§ WHAT IS REQUIRED:
Each line holding the word "scrambled" must appear in the answer, copied from the entries.

§ MATERIAL SHOWN:
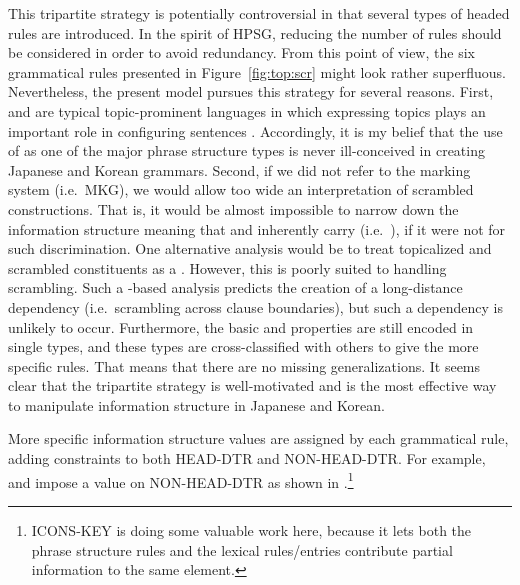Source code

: This tripartite strategy is potentially controversial in that several
types of headed rules are introduced. In the spirit of HPSG,
reducing the number of rules should be considered in order to avoid
redundancy. From this point of view, the six grammatical rules
presented in Figure~\ref{fig:top:scr} might look rather superfluous.
Nevertheless, the present model pursues this strategy for several
reasons. First,  and  are typical
topic-prominent languages in which expressing topics plays an
important role in configuring sentences
\citep{li:thompson:76,sohn:01}. Accordingly, it is my belief that the
use of  as one of the major phrase structure types
is never ill-conceived in creating Japanese and Korean
grammars. Second, if we did not refer to the marking system
(i.e.\ MKG), we would allow too wide an interpretation of
scrambled constructions. That is, it would be almost impossible to
narrow down the information structure meaning that \wa and \nun
inherently carry (i.e.\ ), if it were not for
such discrimination.  One alternative analysis would be to treat
topicalized and scrambled constituents as a .
However, this is poorly suited to handling scrambling.  Such a
-based analysis predicts the creation of a
long-distance dependency (i.e.\ scrambling across clause
boundaries), but such a dependency is unlikely to
occur. Furthermore, the basic  and 
properties are still encoded in single types, and these types are
cross-classified with others to give the more specific rules. That
means that there are no missing generalizations.  It seems clear that
the tripartite strategy is well-motivated and is the most effective
way to manipulate information structure in Japanese and Korean.



More specific information structure values are assigned by each
grammatical rule, adding constraints to both HEAD-DTR and
NON-HEAD-DTR. For example,  and
 impose a value on NON-HEAD-DTR as shown in
.\footnote{ICONS-KEY is doing some valuable work
  here, because it lets both the phrase structure rules
  and the lexical rules/entries contribute partial information to the
  same  element.}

§ OUTPUT:
scrambled constructions. That is, it would be almost impossible to
topicalized and scrambled constituents as a .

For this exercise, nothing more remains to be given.